PROVIDED ENTRIES:

-- Opening Marker --

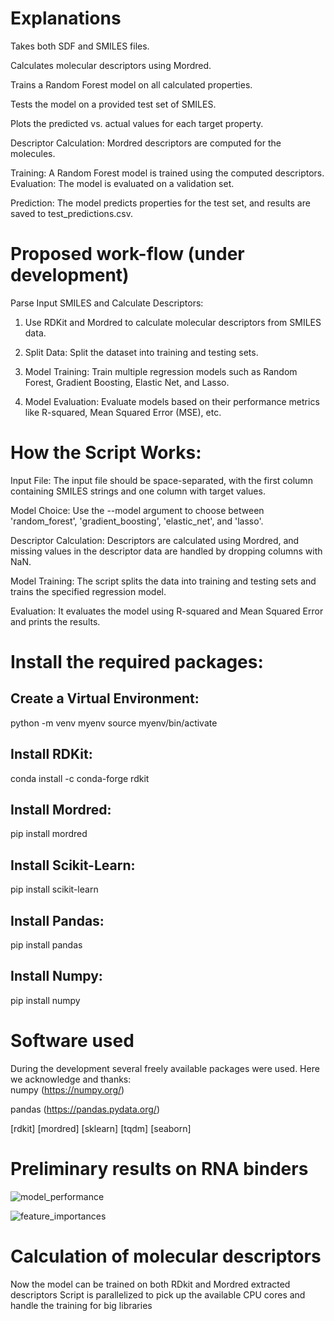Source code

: # Explanations
Takes both SDF and SMILES files.

Calculates molecular descriptors using Mordred.

Trains a Random Forest model on all calculated properties.

Tests the model on a provided test set of SMILES.

Plots the predicted vs. actual values for each target property.

Descriptor Calculation: Mordred descriptors are computed for the molecules.

Training: A Random Forest model is trained using the computed descriptors.
Evaluation: The model is evaluated on a validation set.

Prediction: The model predicts properties for the test set, and results are saved to test_predictions.csv.

# Proposed work-flow (under development)
Parse Input SMILES and Calculate Descriptors:
1. Use RDKit and Mordred to calculate molecular descriptors from SMILES data.
2. Split Data:
Split the dataset into training and testing sets.

3. Model Training:
Train multiple regression models such as Random Forest, Gradient Boosting, Elastic Net, and Lasso.

4. Model Evaluation:
Evaluate models based on their performance metrics like R-squared, Mean Squared Error (MSE), etc.

# How the Script Works:
Input File: The input file should be space-separated, with the first column containing SMILES strings and one column with target values.

Model Choice: Use the --model argument to choose between 'random_forest', 'gradient_boosting', 'elastic_net', and 'lasso'.

Descriptor Calculation: Descriptors are calculated using Mordred, and missing values in the descriptor data are handled by dropping columns with NaN.

Model Training: The script splits the data into training and testing sets and trains the specified regression model.

Evaluation: It evaluates the model using R-squared and Mean Squared Error and prints the results.

# Install the required packages:
## Create a Virtual Environment:

python -m venv myenv
source myenv/bin/activate
## Install RDKit:
conda install -c conda-forge rdkit
## Install Mordred:
pip install mordred
## Install Scikit-Learn:
pip install scikit-learn
## Install Pandas:
pip install pandas
## Install Numpy:
pip install numpy

# Software used
During the development several freely available packages were used. Here we acknowledge and thanks:\
numpy (https://numpy.org/)

pandas (https://pandas.pydata.org/)

[rdkit]
[mordred]
[sklearn]
[tqdm]
[seaborn]

# Preliminary results on RNA binders
![model_performance](https://github.com/user-attachments/assets/58018f87-8e27-4687-8ef7-0909339c6348)


![feature_importances](https://github.com/user-attachments/assets/8733e384-825c-4c6f-ad81-3b4f7039fac4)

# Calculation of molecular descriptors
Now the model can be trained on both RDkit and Mordred extracted descriptors
Script is parallelized to pick up the available CPU cores and handle the training for big libraries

-- Closing Marker --

WHAT TO WORK ON:
Restate word for word each line from the top of the listing down to and including the line that holds "Input File: The". Drop any pictures.

ANSWER TO THIS TASK:
Source code

: # Explanations
Takes both SDF and SMILES files.

Calculates molecular descriptors using Mordred.

Trains a Random Forest model on all calculated properties.

Tests the model on a provided test set of SMILES.

Plots the predicted vs. actual values for each target property.

Descriptor Calculation: Mordred descriptors are computed for the molecules.

Training: A Random Forest model is trained using the computed descriptors.
Evaluation: The model is evaluated on a validation set.

Prediction: The model predicts properties for the test set, and results are saved to test_predictions.csv.

# Proposed work-flow (under development)
Parse Input SMILES and Calculate Descriptors:
1. Use RDKit and Mordred to calculate molecular descriptors from SMILES data.
2. Split Data:
Split the dataset into training and testing sets.

3. Model Training:
Train multiple regression models such as Random Forest, Gradient Boosting, Elastic Net, and Lasso.

4. Model Evaluation:
Evaluate models based on their performance metrics like R-squared, Mean Squared Error (MSE), etc.

# How the Script Works:
Input File: The input file should be space-separated, with the first column containing SMILES strings and one column with target values.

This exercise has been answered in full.